* _TRY IT_
Among the entries below, find the lines holding "proposition" and copy them.

───── DATA RECORDS ─────

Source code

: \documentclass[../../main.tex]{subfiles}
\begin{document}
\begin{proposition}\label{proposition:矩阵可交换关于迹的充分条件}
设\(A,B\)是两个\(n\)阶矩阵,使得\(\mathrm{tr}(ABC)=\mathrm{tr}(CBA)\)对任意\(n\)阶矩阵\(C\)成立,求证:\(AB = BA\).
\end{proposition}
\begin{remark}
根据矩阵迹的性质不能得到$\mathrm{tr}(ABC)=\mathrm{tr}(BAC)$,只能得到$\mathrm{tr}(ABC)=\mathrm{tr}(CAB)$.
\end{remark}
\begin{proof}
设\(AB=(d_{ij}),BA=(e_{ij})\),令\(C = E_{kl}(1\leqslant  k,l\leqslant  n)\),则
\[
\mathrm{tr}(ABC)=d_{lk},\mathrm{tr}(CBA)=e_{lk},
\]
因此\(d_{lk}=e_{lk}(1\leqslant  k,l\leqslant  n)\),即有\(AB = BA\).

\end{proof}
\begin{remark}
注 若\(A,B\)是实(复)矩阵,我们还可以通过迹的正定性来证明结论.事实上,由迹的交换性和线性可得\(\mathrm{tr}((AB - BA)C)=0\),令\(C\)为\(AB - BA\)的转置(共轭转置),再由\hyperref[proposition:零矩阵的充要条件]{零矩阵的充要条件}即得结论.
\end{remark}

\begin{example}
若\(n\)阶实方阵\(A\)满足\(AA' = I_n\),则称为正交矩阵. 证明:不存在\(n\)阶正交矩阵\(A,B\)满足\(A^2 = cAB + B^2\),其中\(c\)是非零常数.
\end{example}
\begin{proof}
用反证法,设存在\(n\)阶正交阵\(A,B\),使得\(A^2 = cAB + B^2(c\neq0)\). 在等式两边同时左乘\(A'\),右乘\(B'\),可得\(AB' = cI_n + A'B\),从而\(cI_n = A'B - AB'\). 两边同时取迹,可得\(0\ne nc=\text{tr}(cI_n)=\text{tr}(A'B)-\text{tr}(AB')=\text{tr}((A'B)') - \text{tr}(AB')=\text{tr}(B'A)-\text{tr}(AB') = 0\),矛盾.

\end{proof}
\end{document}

─────

* _ANSWER TO THE PROBLEM_
\begin{proposition}\label{proposition:矩阵可交换关于迹的充分条件}
\end{proposition}
注 若\(A,B\)是实(复)矩阵,我们还可以通过迹的正定性来证明结论.事实上,由迹的交换性和线性可得\(\mathrm{tr}((AB - BA)C)=0\),令\(C\)为\(AB - BA\)的转置(共轭转置),再由\hyperref[proposition:零矩阵的充要条件]{零矩阵的充要条件}即得结论.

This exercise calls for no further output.